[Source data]
========================================================================

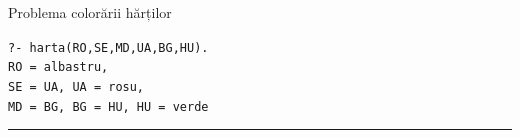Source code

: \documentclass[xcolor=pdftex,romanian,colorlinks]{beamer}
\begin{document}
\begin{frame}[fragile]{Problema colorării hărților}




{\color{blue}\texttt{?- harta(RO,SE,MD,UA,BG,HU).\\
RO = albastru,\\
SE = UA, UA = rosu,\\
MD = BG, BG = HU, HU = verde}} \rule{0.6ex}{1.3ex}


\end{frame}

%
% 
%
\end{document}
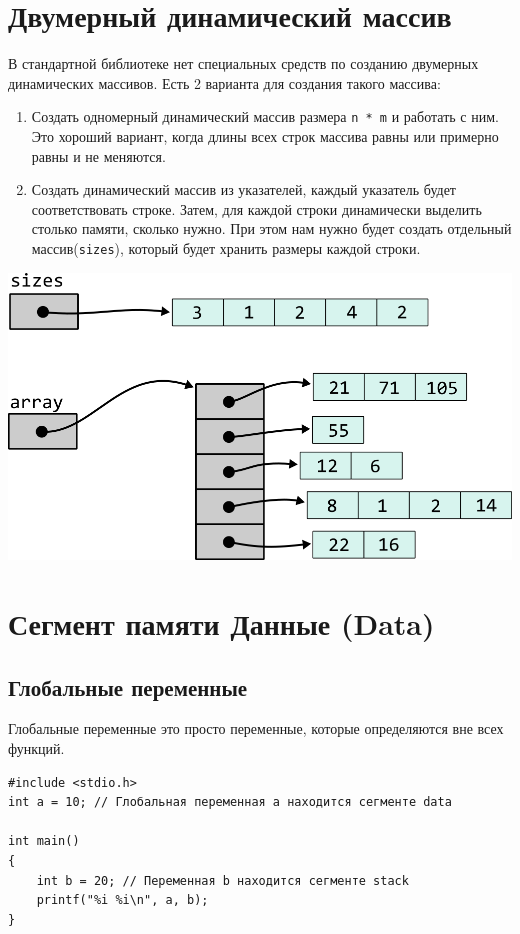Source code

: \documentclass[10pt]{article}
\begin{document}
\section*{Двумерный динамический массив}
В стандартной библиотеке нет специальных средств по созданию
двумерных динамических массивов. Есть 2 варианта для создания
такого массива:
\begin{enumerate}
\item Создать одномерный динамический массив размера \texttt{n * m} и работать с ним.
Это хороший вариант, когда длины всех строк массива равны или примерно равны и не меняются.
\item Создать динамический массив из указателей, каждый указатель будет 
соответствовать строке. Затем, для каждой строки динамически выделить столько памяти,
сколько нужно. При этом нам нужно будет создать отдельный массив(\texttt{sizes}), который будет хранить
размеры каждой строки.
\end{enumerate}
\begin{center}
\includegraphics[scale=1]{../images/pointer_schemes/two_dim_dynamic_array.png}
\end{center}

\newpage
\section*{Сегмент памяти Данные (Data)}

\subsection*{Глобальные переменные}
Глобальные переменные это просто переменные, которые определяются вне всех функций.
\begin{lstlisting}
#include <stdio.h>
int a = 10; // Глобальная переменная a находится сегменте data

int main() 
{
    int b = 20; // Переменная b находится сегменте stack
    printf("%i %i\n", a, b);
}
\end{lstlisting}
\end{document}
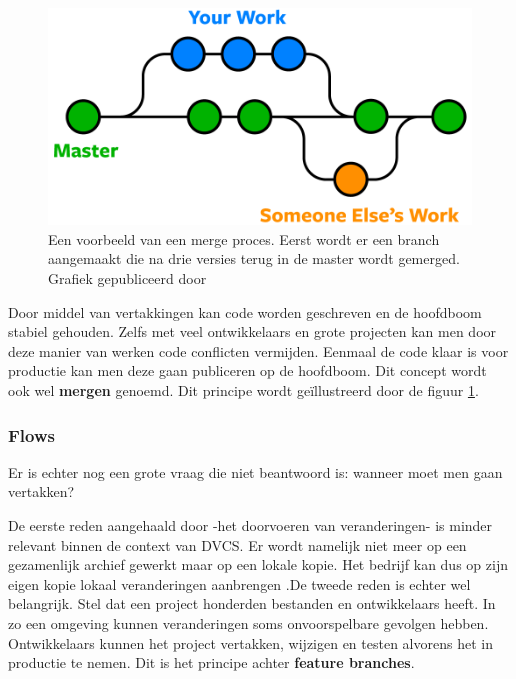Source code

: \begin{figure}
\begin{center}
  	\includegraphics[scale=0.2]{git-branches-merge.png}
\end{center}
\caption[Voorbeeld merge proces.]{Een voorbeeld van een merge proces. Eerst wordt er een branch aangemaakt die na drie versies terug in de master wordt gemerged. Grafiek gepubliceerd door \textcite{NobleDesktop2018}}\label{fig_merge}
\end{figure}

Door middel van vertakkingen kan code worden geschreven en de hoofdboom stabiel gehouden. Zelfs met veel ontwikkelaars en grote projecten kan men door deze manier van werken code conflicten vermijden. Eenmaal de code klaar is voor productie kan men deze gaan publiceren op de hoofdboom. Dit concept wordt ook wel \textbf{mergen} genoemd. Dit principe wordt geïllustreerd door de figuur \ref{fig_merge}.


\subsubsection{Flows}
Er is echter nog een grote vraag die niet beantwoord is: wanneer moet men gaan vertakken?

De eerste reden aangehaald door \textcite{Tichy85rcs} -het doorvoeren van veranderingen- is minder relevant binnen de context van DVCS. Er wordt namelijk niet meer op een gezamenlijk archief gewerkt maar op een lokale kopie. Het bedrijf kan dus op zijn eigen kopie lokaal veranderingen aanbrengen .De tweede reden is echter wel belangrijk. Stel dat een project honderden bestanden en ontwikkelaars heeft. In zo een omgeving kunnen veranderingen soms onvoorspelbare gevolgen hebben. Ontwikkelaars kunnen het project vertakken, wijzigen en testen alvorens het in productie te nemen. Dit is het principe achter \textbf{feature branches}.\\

========================================================================

◆ ACTIVITY: Give again, word for word, only the lines that run from the top of the data above through the line with "соответствовать строке. Затем, для". Drop the pictures.

◆ OUTPUT BELOW:
Source code

: \documentclass[xcolor=pdftex,romanian,colorlinks]{beamer}
\begin{document}
\begin{frame}[fragile]{Problema colorării hărților}




{\color{blue}\texttt{?- harta(RO,SE,MD,UA,BG,HU).\\
RO = albastru,\\
SE = UA, UA = rosu,\\
MD = BG, BG = HU, HU = verde}} \rule{0.6ex}{1.3ex}


\end{frame}

%
% 
%
\end{document}
Source code

: \documentclass[10pt]{article}
\begin{document}
\section*{Двумерный динамический массив}
В стандартной библиотеке нет специальных средств по созданию
двумерных динамических массивов. Есть 2 варианта для создания
такого массива:
\begin{enumerate}
\item Создать одномерный динамический массив размера \texttt{n * m} и работать с ним.
Это хороший вариант, когда длины всех строк массива равны или примерно равны и не меняются.
\item Создать динамический массив из указателей, каждый указатель будет 
соответствовать строке. Затем, для каждой строки динамически выделить столько памяти,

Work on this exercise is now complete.